2004年4月11日日曜日

イラク人人質事件と自己責任の原則

■産経抄
 共産党や社民党など、ある種の人びとは“いわぬこっちゃない”といわんばかりに、テロリストをではなく、日本政府を批判する。「それみたことか。日本人が人質になったのも自衛隊のイラク派兵のためだ。政府は責任をとれ」と、まるで本末転倒である。
 誤解を恐れずにいえば、“いわぬこっちゃない”とは、本来、人質になった三人の日本人に対していわねばならぬ言葉だ。イラクでは日本人外交官も殺害されて治安悪化は深まっていた。外務省は再三、最高危険度の「退避勧告」を行ってきたのである。
 三人のうち一人は週刊誌に写真や記事を売り込むフリーのジャーナリスト、もう一人もフリーライターの若者。女性だけはイラクの子供たちへのボランティア活動に従事していた。同情の余地はあるが、それでも無謀かつ軽率な行動といわざるをえない。
 確かに、国家には国民の生命や財産を保護する責務はある。しかしここでは「自己責任の原則」がとられるべきだ。危険地帯に自らの意志で赴くジャーナリストにはそれなりの覚悟が、またNGO(非政府組織)の活動家らにもそれぞれの信念があったはずだからである。
 二十七年前、ダッカの日航機ハイジャック事件で日本は「人命は地球より重い」と、テロリストに身代金を払って過激派赤軍を釈放した。あの国際的な批判を浴びた“苦い教訓”を忘れることはできない。日本の世論も少しずつだが成熟しているはずである。

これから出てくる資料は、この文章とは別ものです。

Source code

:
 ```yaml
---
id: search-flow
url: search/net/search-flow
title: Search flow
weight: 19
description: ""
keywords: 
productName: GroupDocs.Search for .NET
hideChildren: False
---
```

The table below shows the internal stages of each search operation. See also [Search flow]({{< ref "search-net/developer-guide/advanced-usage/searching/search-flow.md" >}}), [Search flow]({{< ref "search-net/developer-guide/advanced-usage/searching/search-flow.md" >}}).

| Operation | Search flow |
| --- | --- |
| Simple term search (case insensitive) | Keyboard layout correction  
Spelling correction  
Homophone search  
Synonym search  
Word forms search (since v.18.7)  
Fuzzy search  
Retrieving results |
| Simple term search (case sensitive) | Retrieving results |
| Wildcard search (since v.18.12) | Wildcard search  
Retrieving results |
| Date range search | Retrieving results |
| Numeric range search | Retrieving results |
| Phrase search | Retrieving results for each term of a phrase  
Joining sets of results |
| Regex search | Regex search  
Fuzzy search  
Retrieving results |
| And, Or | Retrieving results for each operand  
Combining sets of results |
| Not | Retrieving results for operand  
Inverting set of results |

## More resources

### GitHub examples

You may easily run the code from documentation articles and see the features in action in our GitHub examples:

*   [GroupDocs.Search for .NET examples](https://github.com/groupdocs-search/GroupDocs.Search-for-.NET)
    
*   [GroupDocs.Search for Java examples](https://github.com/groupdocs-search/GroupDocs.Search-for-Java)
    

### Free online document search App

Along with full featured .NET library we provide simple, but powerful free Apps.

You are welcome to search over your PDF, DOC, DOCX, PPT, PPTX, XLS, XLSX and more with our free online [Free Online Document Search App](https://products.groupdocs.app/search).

 昨日の読売の社説よりも明確である。危険なのを知って行ったんだから自業自得である、と。まるで雪山で遭難する奴は捜索する必要がない、死ぬ覚悟はできてたんでしょ?っていわんばかりだ。
 う〜ん、この自己責任論をどう評価すべきか。「“いわぬこっちゃない”とは、本来、人質になった三人の日本人に対していわねばならぬ言葉だ」と言う。今回、人質に取られたのが自衛隊員だったら、いったいどうなったのだろう。産経は「いわぬこっちゃない」と言ってくれるだろうか。
■産経新聞社説
自民党役員会では「再三の退避勧告にもかかわらず、人質三人はなぜイラクに入ったのか」などの疑問の声が出た。テロリストがはびこる世界ではリスクがつきまとうことを忘れてはならないだろう。どの地域でもテロが起きるという心構えを持たねばならない時代である。

■読売新聞社説
今、自衛隊が撤退したら、一体、どういう事態になるのか。 結果的に武装勢力をますます勢いづかせるのは間違いない。武装勢力が誘拐を効果的な手段と見て、同様の事件を他国にも仕掛けることになりかねない。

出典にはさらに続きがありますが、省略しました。